Results are for Plasmodium Ribosome Classification (2D, 3D) using Relion 3.1.
2 GPUs Workstation results
3D benchmark
time mpirun -n 3 which relion_refine_mpi
--i Particles/shiny_2sets.star --ref emd_2660.map:mrc --firstiter_cc --ini_high 60 --ctf --ctf_corrected_ref --iter 25 --tau2_fudge 4 --particle_diameter 360 --K 6 --flatten_solvent --zero_mask --oversampling 1 --healpix_order 2 --offset_range 5 --offset_step 2 --sym C1 --norm --scale --random_seed 0 --o class3d --scratch_dir /data --gpu 0:1 --pool 100 --j 4 --dont_combine_weights_via_disc
Output: 71 m 14.239 s → 1hr 11m
So if we compare the time we have obtained, 1hr 11m, with the reference in the original benchmark website, 4h 29m, we can clearly see that our result is much more faster.
2D benchmark
time mpirun -n 3 which relion_refine_mpi
--i Particles/shiny_2sets.star --ctf --iter 25 --tau2_fudge 2 --particle_diameter 360 --K 200 --zero_mask --oversampling 1 --psi_step 6 --offset_range 5 --offset_step 2 --norm --scale --random_seed 0 --o class2d --scratch_dir /data --gpu 0:1 --pool 100 --j 4 --dont_combine_weights_via_disc
Output: 361 m 33.032 s → 6h 1m.
Comparing this number with the original benchmark (11h 2m), there is no doubt that GeForce RTX 3090 provides faster results.

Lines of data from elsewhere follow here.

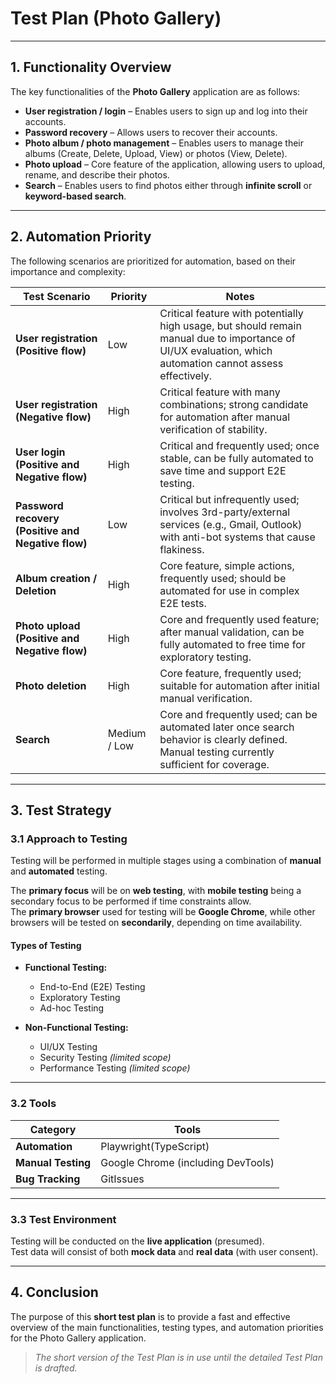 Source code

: # Test Plan (Photo Gallery)

---

## 1. Functionality Overview

The key functionalities of the **Photo Gallery** application are as follows:

- **User registration / login** – Enables users to sign up and log into their accounts.  
- **Password recovery** – Allows users to recover their accounts.  
- **Photo album / photo management** – Enables users to manage their albums (Create, Delete, Upload, View) or photos (View, Delete).  
- **Photo upload** – Core feature of the application, allowing users to upload, rename, and describe their photos.  
- **Search** – Enables users to find photos either through **infinite scroll** or **keyword-based search**.

---

## 2. Automation Priority

The following scenarios are prioritized for automation, based on their importance and complexity:

| Test Scenario | Priority | Notes |
|----------------|-----------|-------|
| **User registration (Positive flow)** | Low | Critical feature with potentially high usage, but should remain manual due to importance of UI/UX evaluation, which automation cannot assess effectively. |
| **User registration (Negative flow)** | High | Critical feature with many combinations; strong candidate for automation after manual verification of stability. |
| **User login (Positive and Negative flow)** | High | Critical and frequently used; once stable, can be fully automated to save time and support E2E testing. |
| **Password recovery (Positive and Negative flow)** | Low | Critical but infrequently used; involves 3rd-party/external services (e.g., Gmail, Outlook) with anti-bot systems that cause flakiness. |
| **Album creation / Deletion** | High | Core feature, simple actions, frequently used; should be automated for use in complex E2E tests. |
| **Photo upload (Positive and Negative flow)** | High | Core and frequently used feature; after manual validation, can be fully automated to free time for exploratory testing. |
| **Photo deletion** | High | Core feature, frequently used; suitable for automation after initial manual verification. |
| **Search** | Medium / Low | Core and frequently used; can be automated later once search behavior is clearly defined. Manual testing currently sufficient for coverage. |

---

## 3. Test Strategy

### 3.1 Approach to Testing

Testing will be performed in multiple stages using a combination of **manual** and **automated** testing.

The **primary focus** will be on **web testing**, with **mobile testing** being a secondary focus to be performed if time constraints allow.  
The **primary browser** used for testing will be **Google Chrome**, while other browsers will be tested on **secondarily**, depending on time availability.


#### Types of Testing

- **Functional Testing:**  
  - End-to-End (E2E) Testing  
  - Exploratory Testing  
  - Ad-hoc Testing  

- **Non-Functional Testing:**  
  - UI/UX Testing  
  - Security Testing *(limited scope)*  
  - Performance Testing *(limited scope)*

---

### 3.2 Tools

| Category | Tools |
|-----------|--------|
| **Automation** | Playwright(TypeScript) |
| **Manual Testing** | Google Chrome (including DevTools)|
| **Bug Tracking** | GitIssues |

---

### 3.3 Test Environment

Testing will be conducted on the **live application** (presumed).  
Test data will consist of both **mock data** and **real data** (with user consent).

---

## 4. Conclusion

The purpose of this **short test plan** is to provide a fast and effective overview of the main functionalities, testing types, and automation priorities for the Photo Gallery application.

> *The short version of the Test Plan is in use until the detailed Test Plan is drafted.*




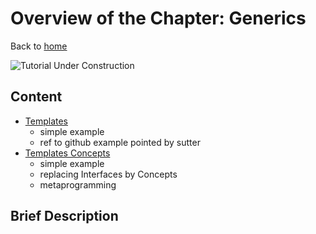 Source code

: # Overview of the Chapter: Generics

Back to [home](../README.md)

![Tutorial Under Construction](../TutorialUnderConstruction.png)

## Content

* [Templates](Templates.md)
	* simple example
	* ref to github example pointed by sutter
* [Templates Concepts](Templates_concepts.md)
	* simple example
	* replacing Interfaces by Concepts
	* metaprogramming

## Brief Description

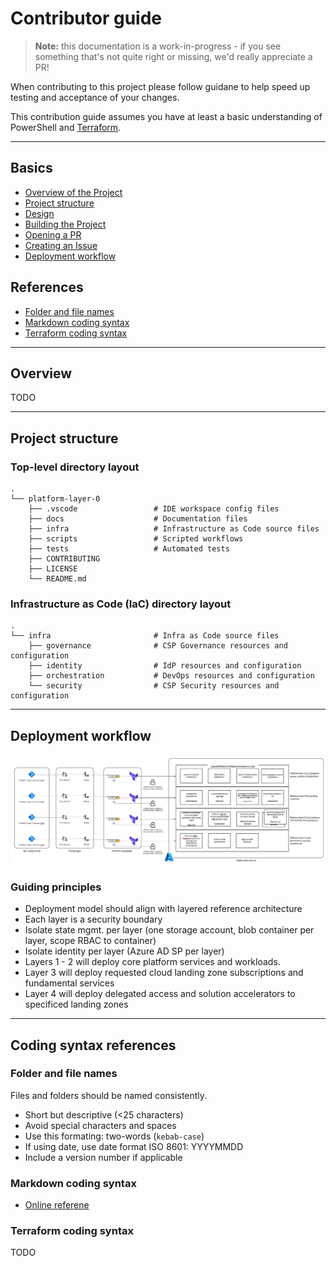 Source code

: # Contributor guide

> **Note:** this documentation is a work-in-progress - if you see something that's not quite right or missing, we'd really appreciate a PR!

When contributing to this project please follow guidane to help speed up testing and acceptance of your changes.

This contribution guide assumes you have at least a basic understanding of PowerShell and [Terraform](https://www.terraform.io/docs/language/index.html).

---

## Basics

* [Overview of the Project](#overview)
* [Project structure](#project-structure)
* [Design](docs/reference-design.md)
* [Building the Project](README.md#build)
* [Opening a PR](docs/guide-opening-a-pr.md)
* [Creating an Issue](docs/guide-creating-an-issue.md)
* [Deployment workflow](#deployment-workflow)

## References

* [Folder and file names](#folder-and-file-names)
* [Markdown coding syntax](#markdown-coding-syntax)
* [Terraform coding syntax](#terraform-coding-syntax)

---

## Overview

TODO

---

## Project structure

### Top-level directory layout

    .
    └── platform-layer-0
        ├── .vscode                 # IDE workspace config files
        ├── docs                    # Documentation files
        ├── infra                   # Infrastructure as Code source files
        ├── scripts                 # Scripted workflows
        ├── tests                   # Automated tests
        ├── CONTRIBUTING      
        ├── LICENSE
        └── README.md

### Infrastructure as Code (IaC) directory layout

    .
    └── infra                       # Infra as Code source files
        ├── governance              # CSP Governance resources and configuration
        ├── identity                # IdP resources and configuration
        ├── orchestration           # DevOps resources and configuration
        └── security                # CSP Security resources and configuration

---

## Deployment workflow

![Deployment workflow design](./docs/platform-deployment.png "Deployment Workflow")

### Guiding principles
* Deployment model should align with layered reference architecture
* Each layer is a security boundary
* Isolate state mgmt. per layer (one storage account, blob container per layer, scope RBAC to container)
* Isolate identity per layer (Azure AD SP per layer) 
* Layers 1 - 2 will deploy core platform services and workloads.  
* Layer 3 will deploy requested cloud landing zone subscriptions and fundamental services
* Layer 4 will deploy delegated access and solution accelerators to specificed landing zones 

---

## Coding syntax references

### Folder and file names
Files and folders should be named consistently.
* Short but descriptive (<25 characters)
* Avoid special characters and spaces
* Use this formating: two-words (`kebab-case`)
* If using date, use date format ISO 8601: YYYYMMDD
* Include a version number if applicable

### Markdown coding syntax

* [Online referene](https://www.markdownguide.org/basic-syntax)

### Terraform coding syntax

TODO

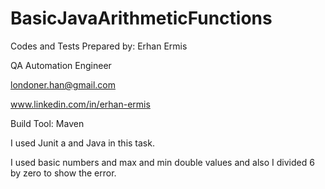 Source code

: # BasicJavaArithmeticFunctions


Codes and Tests Prepared by: Erhan Ermis

QA Automation Engineer

londoner.han@gmail.com

www.linkedin.com/in/erhan-ermis

Build Tool: Maven

I used Junit a and Java in this task.

I used basic numbers and max and min double values and also I divided 6 by zero to show the error.
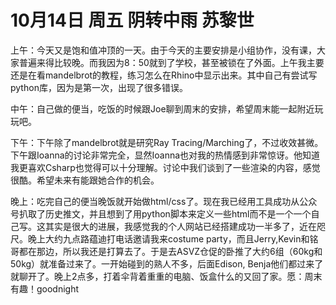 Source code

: # 10月14日 周五 阴转中雨 苏黎世

上午：今天又是饱和值冲顶的一天。由于今天的主要安排是小组协作，没有课，大家普遍来得比较晚。而我因为8：50就到了学校，甚至被锁在了外面。上午我主要还是在看mandelbrot的教程，练习怎么在Rhino中显示出来。其中自己有尝试写python库，因为是第一次，出现了很多错误。中午：自己做的便当，吃饭的时候跟Joe聊到周末的安排，希望周末能一起附近玩玩吧。下午：下午除了mandelbrot就是研究Ray Tracing/Marching了，不过收效甚微。下午跟Ioanna的讨论非常完全，显然Ioanna也对我的热情感到非常惊讶。他知道我更喜欢Csharp也觉得可以十分理解。讨论中我们谈到了一些渲染的内容，感觉很酷。希望未来有能跟她合作的机会。晚上：吃完自己的便当晚饭就开始做html/css了。现在我已经用工具成功从公众号扒取了历史推文，并且想到了用python脚本来定义一些html而不是一个一个自己写。这其实是很大的进展，我感觉我的个人网站已经搭建成功一半多了，近在咫尺。晚上大约九点路蕴迪打电话邀请我来costume party，而且Jerry,Kevin和铭哥都在那边，所以我还是打算去了。于是去ASVZ仓促的卧推了大约6组（60kg和50kg）就准备过来了。一开始碰到的熟人不多，后面Edison, Benja他们都过来了就聊开了。晚上2点多，打着伞背着重重的电脑、饭盒什么的又回了家。愿：周末有趣！goodnight

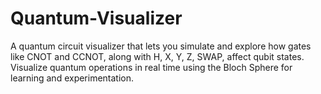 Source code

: # Quantum-Visualizer
A quantum circuit visualizer that lets you simulate and explore how gates like CNOT and CCNOT, along with H, X, Y, Z, SWAP, affect qubit states. Visualize quantum operations in real time using the Bloch Sphere for learning and experimentation.
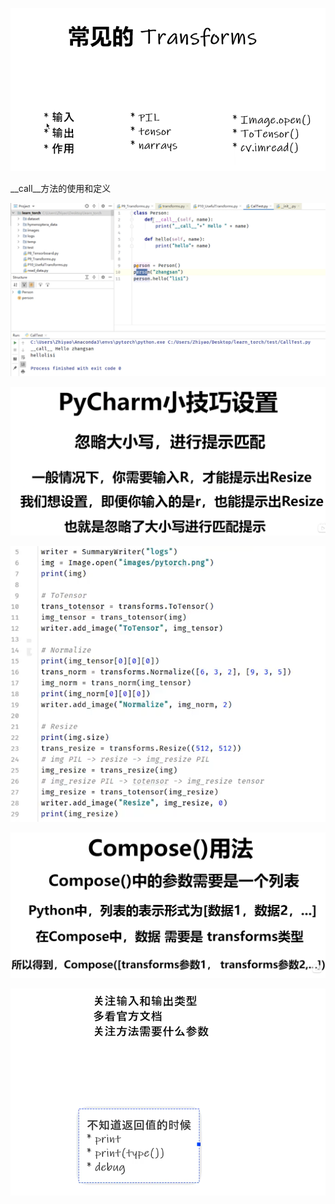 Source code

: ![](assets/2022-04-05-17-12-32-image.png)

__call__方法的使用和定义

![](assets/2022-04-05-17-15-53-image.png)

![](assets/2022-04-05-18-43-01-image.png)

![](assets/2022-04-05-18-47-34-image.png)

![](assets/2022-04-05-18-48-47-image.png)

![](assets/2022-04-05-19-08-27-image.png)
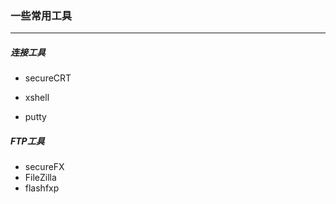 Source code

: ### 一些常用工具

***

##### 连接工具

- secureCRT

- xshell

- putty

##### FTP工具

- secureFX
- FileZilla
- flashfxp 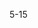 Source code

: <!--
 * @Author: qixin qixin2@delant.com.cn
 * @Date: 2022-06-23 21:07:59
 * @LastEditors: qixin qixin2@delant.com.cn
 * @LastEditTime: 2022-06-23 21:08:09
 * @FilePath: /vue2-deep/第5章响应式原理-下/5-15Props--v2.6.11-5/readme.md
 * @Description: 这是默认设置,请设置`customMade`, 打开koroFileHeader查看配置 进行设置: https://github.com/OBKoro1/koro1FileHeader/wiki/%E9%85%8D%E7%BD%AE
-->
5-15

4 GPUs Workstation results
We run basically the same example but using options mpi -n 5 and –j 6. (Note there are not results for 2D classification for 4*V100 in the original tests).
3D benchmark
time mpirun -n 5 which relion_refine_mpi
--i Particles/shiny_2sets.star --ref
emd_2660.map:mrc --firstiter_cc --ini_high 60 --ctf --ctf_corrected_ref --iter 25 --tau2_fudge 4 --particle_diameter 360 --K 6 --flatten_solvent --zero_mask --oversampling 1
--healpix_order 2 --offset_range 5 --offset_step 2 --sym C1 --norm --scale --random_seed 0 --o class3d --scratch_dir /data --gpu --pool 100 --j 6 --dont_combine_weights_via_disc
Output: 42 m 58.354s
Again, the time we have obtained in our benchmark is shorter that the original one (72 min).
2D benchmark
time mpirun -n 5 which relion_refine_mpi
--i Particles/shiny_2sets.star --ctf --iter 25 --tau2_fudge 2 --particle_diameter 360 --K 200 --zero_mask --oversampling 1 --psi_step 6 --offset_range 5 --offset_step 2 --norm --scale --random_seed 0 --o class2d --scratch_dir /scratch --gpu --pool 100 --j 6 --dont_combine_weights_via_disc
Output: 200 m 4.513 s → 3h 20m. (No 2D Classification in 4*V100 system).